How to complete this task
State the number of lines in these records that include the string "mich", and say nothing more.

Collected data
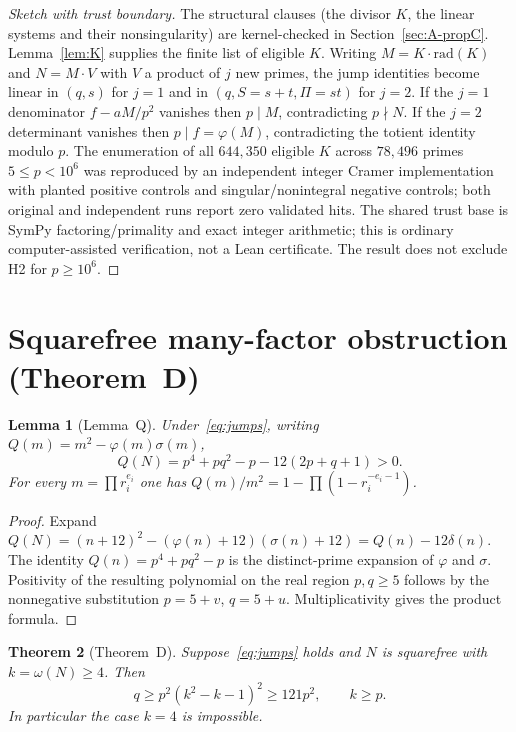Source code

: \documentclass[11pt,reqno]{amsart}
\newcommand{\ph}{\varphi}
\newcommand{\sig}{\sigma}
\newtheorem{theorem}{Theorem}
\newtheorem{lemma}[theorem]{Lemma}
\theoremstyle{definition}
\begin{document}
\begin{proof}[Sketch with trust boundary]
The structural clauses (the divisor \(K\), the linear systems and their nonsingularity) are kernel-checked in Section~\ref{sec:A-propC}. Lemma~\ref{lem:K} supplies the finite list of eligible \(K\). Writing \(M=K\cdot\mathrm{rad}(K)\) and \(N=M\cdot V\) with \(V\) a product of \(j\) new primes, the jump identities become linear in \((q,s)\) for \(j=1\) and in \((q,S=s+t,\Pi=st)\) for \(j=2\). If the \(j=1\) denominator \(f-aM/p^2\) vanishes then \(p\mid M\), contradicting \(p\nmid N\). If the \(j=2\) determinant vanishes then \(p\mid f=\ph(M)\), contradicting the totient identity modulo \(p\). The enumeration of all \(644{,}350\) eligible \(K\) across \(78{,}496\) primes \(5\le p<10^6\) was reproduced by an independent integer Cramer implementation with planted positive controls and singular/nonintegral negative controls; both original and independent runs report zero validated hits. The shared trust base is SymPy factoring/primality and exact integer arithmetic; this is ordinary computer-assisted verification, not a Lean certificate. The result does not exclude H2 for \(p\ge 10^6\).
\end{proof}

\section{Squarefree many-factor obstruction (Theorem~D)}
\label{sec:thmD}

\begin{lemma}[Lemma~Q]
\label{lem:Q}
Under~\eqref{eq:jumps}, writing \(Q(m)=m^2-\ph(m)\sig(m)\),
\[
Q(N)=p^4+pq^2-p-12(2p+q+1)>0.
\]
For every \(m=\prod r_i^{e_i}\) one has \(Q(m)/m^2=1-\prod(1-r_i^{-e_i-1})\).
\end{lemma}

\begin{proof}
Expand \(Q(N)=(n+12)^2-(\ph(n)+12)(\sig(n)+12)=Q(n)-12\delta(n)\). The identity \(Q(n)=p^4+pq^2-p\) is the distinct-prime expansion of \(\ph\) and \(\sig\). Positivity of the resulting polynomial on the real region \(p,q\ge 5\) follows by the nonnegative substitution \(p=5+v\), \(q=5+u\). Multiplicativity gives the product formula.
\end{proof}

\begin{theorem}[Theorem~D]
\label{thm:D}
Suppose~\eqref{eq:jumps} holds and \(N\) is squarefree with \(k=\omega(N)\ge 4\). Then
\[
q\ge p^2(k^2-k-1)^2\ge 121p^2,\qquad k\ge p.
\]
In particular the case \(k=4\) is impossible.
\end{theorem}
\end{document}
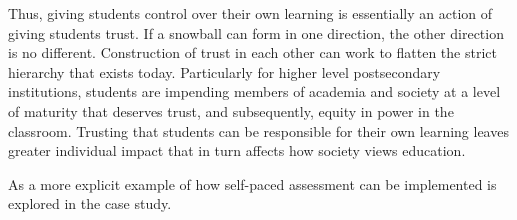Thus, giving students control over their own learning is essentially an action of giving students trust. If a snowball can form in one direction, the other direction is no different. Construction of trust in each other can work to flatten the strict hierarchy that exists today. Particularly for higher level postsecondary institutions, students are impending members of academia and society at a level of maturity that deserves trust, and subsequently, equity in power in the classroom. Trusting that students can be responsible for their own learning leaves greater individual impact that in turn affects how society views education.

As a more explicit example of how self-paced assessment can be implemented is explored in the case study.
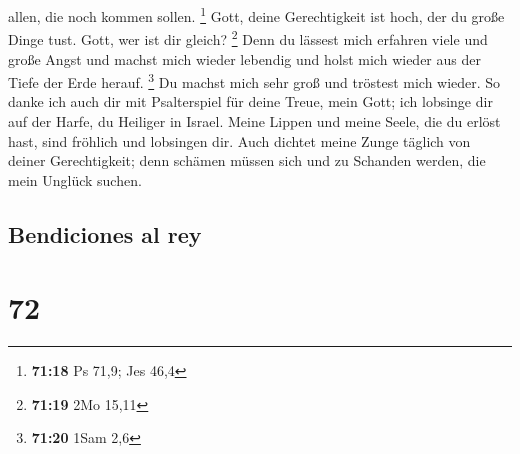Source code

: allen, die noch kommen sollen. \footnote{\textbf{71:18} Ps 71,9; Jes
  46,4}  Gott, deine Gerechtigkeit ist hoch, der du große
Dinge tust. Gott, wer ist dir gleich? \footnote{\textbf{71:19} 2Mo 15,11}
 Denn du lässest mich erfahren viele und große Angst und
machst mich wieder lebendig und holst mich wieder aus der Tiefe der Erde
herauf. \footnote{\textbf{71:20} 1Sam 2,6}  Du machst
mich sehr groß und tröstest mich wieder.  So danke ich
auch dir mit Psalterspiel für deine Treue, mein Gott; ich lobsinge dir
auf der Harfe, du Heiliger in Israel.  Meine Lippen und
meine Seele, die du erlöst hast, sind fröhlich und lobsingen dir.
 Auch dichtet meine Zunge täglich von deiner
Gerechtigkeit; denn schämen müssen sich und zu Schanden werden, die mein
Unglück suchen.

\hypertarget{bendiciones-al-rey}{%
\subsection{Bendiciones al rey}\label{bendiciones-al-rey}}

\hypertarget{section-71}{%
\section{72}\label{section-71}}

Response area
3